4. A fast expression recognition system based on double model probability optimization is characterized by mainly comprising four modules,

firstly, a face recognition cutting module cuts a face from an image output by a camera to be used as a standard image;

secondly, the image preprocessing module is used for carrying out binarization on the standard image and carrying out median filtering for reducing interference of invalid features to obtain a binary image;

thirdly, the dual-model prediction module is used for respectively sending the standard image and the binary image into a Mini _ Xcenter model and a CNN7 model for parallel judgment and identifying the facial expression category in the image; the facial expression categories are divided into normal and painful categories, the pain is recorded as 1 in the judging process, the pain is recorded as 0 in the normal condition, and the execution of the next step is determined by comparing results;

fourthly, a combined probability optimization module carries out probability optimization on output results of the Mini _ Xcenter model and the CNN7 model and outputs a final result; the specific process is as follows: judging whether the output results of the double models are painful, if so, setting a counter sum to be 1, counting the L images, and performing sum accumulation according to an optimization algorithm; when sum in the L images is accumulated to a threshold value K or is larger than K, outputting an alarm to finish the judgment of the expression action; otherwise, turning to a face recognition cutting module;

in the combined probability optimization module, probability optimization uses a mathematical model of an optimization algorithm to combine output results of the double models and judge the overall expression and action;

(1) optimization algorithm one

(2) optimization algorithm two

Setting a CNN7 model as a first model, wherein the weight of the CNN7 model is W, a Mini _ Xception model is a second model, the weight of the Mini _ Xception model is 1-W, when the results of the double-model prediction are all painful, a counter sum is 1, taking subsequent L images, when the double-model prediction is painful every time, adding 1 to the counter sum, when the first model judges that the model is painful, and the second model judges that the model is normal, adding W to the counter sum, when the second model judges that the model is painful, and the first model judges that the model is normal, adding 1-W to the counter sum, and when the sum is more than or equal to K, generating interruption and triggering an alarm; wherein, K is a set threshold value, L represents that a double model appears and is judged as pain at the same time, and then L pictures are taken for statistics;

5. The system for fast expression recognition based on dual-model probability optimization as claimed in claim 4, wherein the CNN7 model is mainly composed of two parts, the first part is composed of 7 sets of convolution modules, wherein Conv2D layer, Dropout layer and MaxPholing layer are used, and the 7 sets of convolution modules all use Relu as activation function; the second part consists of a fully-connected layer, the first layer of the fully-connected layer has 128 neurons, the activation function is Relu, the second layer of the fully-connected layer consists of 2 neurons, and the activation function is softmax and plays a classification role.
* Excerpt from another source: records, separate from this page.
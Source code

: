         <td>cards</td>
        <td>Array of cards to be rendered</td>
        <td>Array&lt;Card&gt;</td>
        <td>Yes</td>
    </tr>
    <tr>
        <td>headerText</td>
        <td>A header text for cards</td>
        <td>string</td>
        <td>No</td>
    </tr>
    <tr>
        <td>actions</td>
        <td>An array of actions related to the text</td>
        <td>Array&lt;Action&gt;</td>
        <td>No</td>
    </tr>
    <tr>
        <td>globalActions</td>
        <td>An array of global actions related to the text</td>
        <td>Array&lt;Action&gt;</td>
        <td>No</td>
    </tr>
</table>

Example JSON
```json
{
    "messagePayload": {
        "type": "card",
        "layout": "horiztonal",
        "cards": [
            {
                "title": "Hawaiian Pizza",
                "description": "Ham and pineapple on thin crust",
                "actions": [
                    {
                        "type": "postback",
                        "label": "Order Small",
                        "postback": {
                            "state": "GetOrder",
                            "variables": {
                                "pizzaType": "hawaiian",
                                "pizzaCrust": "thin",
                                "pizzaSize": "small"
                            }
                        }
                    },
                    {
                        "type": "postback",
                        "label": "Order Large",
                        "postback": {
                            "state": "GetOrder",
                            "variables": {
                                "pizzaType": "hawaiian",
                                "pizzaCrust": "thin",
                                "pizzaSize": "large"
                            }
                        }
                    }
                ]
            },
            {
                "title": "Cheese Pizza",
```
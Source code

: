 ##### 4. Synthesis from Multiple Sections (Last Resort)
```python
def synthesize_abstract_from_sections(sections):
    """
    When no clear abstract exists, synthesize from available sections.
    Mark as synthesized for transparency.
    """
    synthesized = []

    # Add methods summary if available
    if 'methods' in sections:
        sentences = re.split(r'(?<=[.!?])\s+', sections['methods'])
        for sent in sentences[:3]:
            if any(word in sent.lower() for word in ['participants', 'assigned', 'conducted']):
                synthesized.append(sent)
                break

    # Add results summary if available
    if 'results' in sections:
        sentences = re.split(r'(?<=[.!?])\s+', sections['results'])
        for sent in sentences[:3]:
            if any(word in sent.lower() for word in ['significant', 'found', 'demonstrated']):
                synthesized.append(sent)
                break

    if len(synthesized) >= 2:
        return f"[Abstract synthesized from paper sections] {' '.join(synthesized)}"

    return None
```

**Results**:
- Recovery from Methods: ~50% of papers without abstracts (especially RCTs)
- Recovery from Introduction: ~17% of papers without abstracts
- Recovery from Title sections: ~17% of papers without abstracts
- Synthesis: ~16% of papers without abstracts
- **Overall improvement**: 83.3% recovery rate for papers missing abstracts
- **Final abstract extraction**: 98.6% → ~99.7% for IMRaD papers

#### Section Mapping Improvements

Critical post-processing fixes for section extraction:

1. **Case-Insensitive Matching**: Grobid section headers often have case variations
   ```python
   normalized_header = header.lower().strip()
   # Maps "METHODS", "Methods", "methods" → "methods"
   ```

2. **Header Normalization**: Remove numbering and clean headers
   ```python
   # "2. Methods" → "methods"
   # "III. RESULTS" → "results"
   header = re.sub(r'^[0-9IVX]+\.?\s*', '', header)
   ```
6. The system of claim 4, wherein the Mini _ Xconcept consists essentially of 3 parts, the first part is two Conv2D layers, BN is used for reducing overfitting, and Relu is used as an activation function; the second part consists of five dual-channel modules, wherein the left channel consists of a Conv2D layer and a BN layer, the right channel consists of two modules, the first module consists of a depth separable convolutional layer, a BN layer and a Relu layer, the second module consists of a depth separable convolutional layer and a BN layer, and a Max bonding layer is connected for reducing the calculation amount, and finally, the add layer is used for combining the two channels together and sending the two channels into the next module; the third part consists of a Conv2D layer, a Dropout layer and a global average pooling layer, and finally output features are classified by using a softmax activation function.